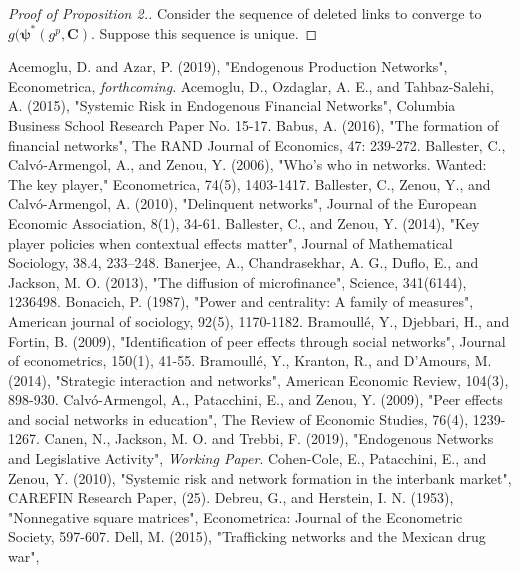\documentclass[12pt]{article}
\theoremstyle{definition}
\begin{document}
\begin{proof}[Proof of Proposition 2.]
	Consider the sequence of deleted links to converge to $g(\bm{\psi}^*(g^p, \bm{C})$.
	Suppose this sequence is unique.
\end{proof}


\begin{thebibliography}{99}
	Acemoglu, D. and Azar, P. (2019),
	"Endogenous Production Networks",
	Econometrica, \textit{forthcoming}.
	Acemoglu, D., Ozdaglar, A. E., and Tahbaz-Salehi, A. (2015),
	"Systemic Risk in Endogenous Financial Networks",
	Columbia Business School Research Paper No. 15-17.
	Babus, A. (2016),
	"The formation of financial networks",
	The RAND Journal of Economics, 47: 239-272.
	Ballester, C., Calv\'{o}‐Armengol, A., and Zenou, Y. (2006),
	"Who's who in networks. Wanted: The key player,"
	Econometrica, 74(5), 1403-1417.
	Ballester, C., Zenou, Y., and Calv\'{o}-Armengol, A. (2010),
	"Delinquent networks",
	Journal of the European Economic Association, 8(1), 34-61.
	Ballester, C., and Zenou, Y. (2014),
	"Key player policies when contextual effects matter",
	Journal of Mathematical Sociology, 38.4, 233–248.
	Banerjee, A., Chandrasekhar, A. G., Duflo, E., and Jackson, M. O. (2013),
	"The diffusion of microfinance",
	Science, 341(6144), 1236498.
	Bonacich, P. (1987),
	"Power and centrality: A family of measures",
	American journal of sociology, 92(5), 1170-1182.
	Bramoull\'{e}, Y., Djebbari, H., and Fortin, B. (2009),
	"Identification of peer effects through social networks",
	Journal of econometrics, 150(1), 41-55.
	Bramoull\'{e}, Y., Kranton, R., and D'Amours, M. (2014),
	"Strategic interaction and networks",
	American Economic Review, 104(3), 898-930.
	Calv\'{o}-Armengol, A., Patacchini, E., and Zenou, Y. (2009),
	"Peer effects and social networks in education",
	The Review of Economic Studies, 76(4), 1239-1267.
	Canen, N., Jackson, M. O. and Trebbi, F. (2019),
	"Endogenous Networks and Legislative Activity",
	\textit{Working Paper}.
	Cohen-Cole, E., Patacchini, E., and Zenou, Y. (2010),
	"Systemic risk and network formation in the interbank market",
	CAREFIN Research Paper, (25).
	Debreu, G., and Herstein, I. N. (1953),
	"Nonnegative square matrices",
	Econometrica: Journal of the Econometric Society, 597-607.
	Dell, M. (2015),
	"Trafficking networks and the Mexican drug war",

\end{thebibliography}
\end{document}
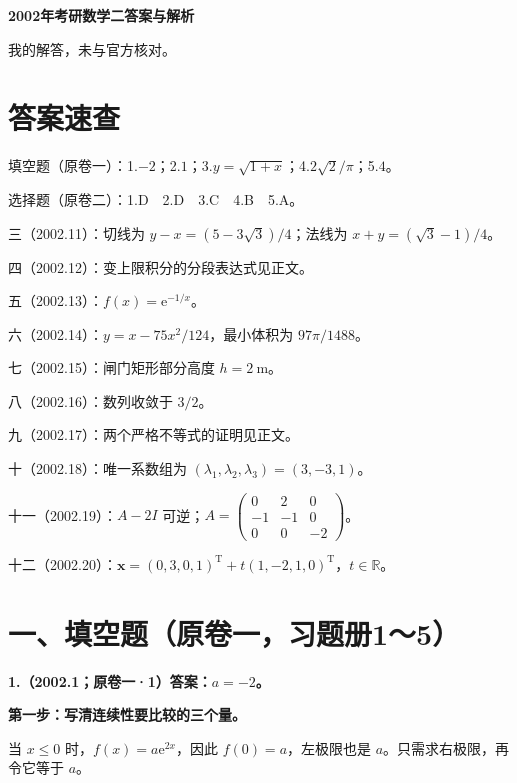 \documentclass[UTF8,11pt,fontset=windows]{ctexart}
\begin{document}
{\LARGE\bfseries 2002年考研数学二答案与解析\par}\vspace{6pt}

\begingroup\color{gray}我的解答，未与官方核对。\par\endgroup

\section*{答案速查}

\begingroup\color{gray}填空题（原卷一）：1.$-2$；2.$1$；3.$y=\sqrt{1+x}$；4.$2\sqrt2/\pi$；5.$4$。\par\endgroup

\begingroup\color{gray}选择题（原卷二）：1.D　2.D　3.C　4.B　5.A。\par\endgroup

三（2002.11）：切线为 $y-x=(5-3\sqrt3)/4$；法线为 $x+y=(\sqrt3-1)/4$。

四（2002.12）：变上限积分的分段表达式见正文。

五（2002.13）：$f(x)=\mathrm e^{-1/x}$。

六（2002.14）：$y=x-75x^2/124$，最小体积为 $97\pi/1488$。

七（2002.15）：闸门矩形部分高度 $h=2\ \mathrm m$。

八（2002.16）：数列收敛于 $3/2$。

九（2002.17）：两个严格不等式的证明见正文。

十（2002.18）：唯一系数组为 $(\lambda_1,\lambda_2,\lambda_3)=(3,-3,1)$。

十一（2002.19）：$A-2I$ 可逆；$A=\begin{pmatrix}0&2&0\\-1&-1&0\\0&0&-2\end{pmatrix}$。

十二（2002.20）：$\boldsymbol x=(0,3,0,1)^{\mathrm T}+t(1,-2,1,0)^{\mathrm T}$，$t\in\mathbb R$。

\clearpage

\section*{一、填空题（原卷一，习题册1～5）}

\textbf{1.（2002.1；原卷一·1）答案：$a=-2$。}

\textbf{第一步：写清连续性要比较的三个量。}

当 $x\le0$ 时，$f(x)=a\mathrm e^{2x}$，因此 $f(0)=a$，左极限也是 $a$。只需求右极限，再令它等于 $a$。
\end{document}
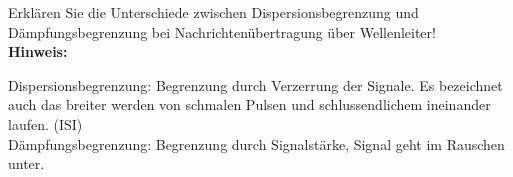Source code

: \begin{question}[section=8,name={Übertragungsgrenzen},difficulty=,quantity=4,type=thr,tags={20131024,20061016}]
	Erklären Sie die Unterschiede zwischen Dispersionsbegrenzung und Dämpfungsbegrenzung bei Nachrichtenübertragung über Wellenleiter!
	\\ \textbf{Hinweis:}\\
	
\end{question}
\begin{solution}
	Dispersionsbegrenzung: Begrenzung durch Verzerrung der Signale. Es bezeichnet auch das breiter werden von schmalen Pulsen und schlussendlichem ineinander laufen. (ISI)\\
	Dämpfungsbegrenzung: Begrenzung durch Signalstärke, Signal geht im Rauschen unter.
\end{solution}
- - - - -
In the listing above, find the line containing "A., and Zenou, Y." and the line containing "Journal of Mathematical", then quote both, plus every line between them, exactly as written.

	Ballester, C., Calv\'{o}‐Armengol, A., and Zenou, Y. (2006),
	"Who's who in networks. Wanted: The key player,"
	Econometrica, 74(5), 1403-1417.
	Ballester, C., Zenou, Y., and Calv\'{o}-Armengol, A. (2010),
	"Delinquent networks",
	Journal of the European Economic Association, 8(1), 34-61.
	Ballester, C., and Zenou, Y. (2014),
	"Key player policies when contextual effects matter",
	Journal of Mathematical Sociology, 38.4, 233–248.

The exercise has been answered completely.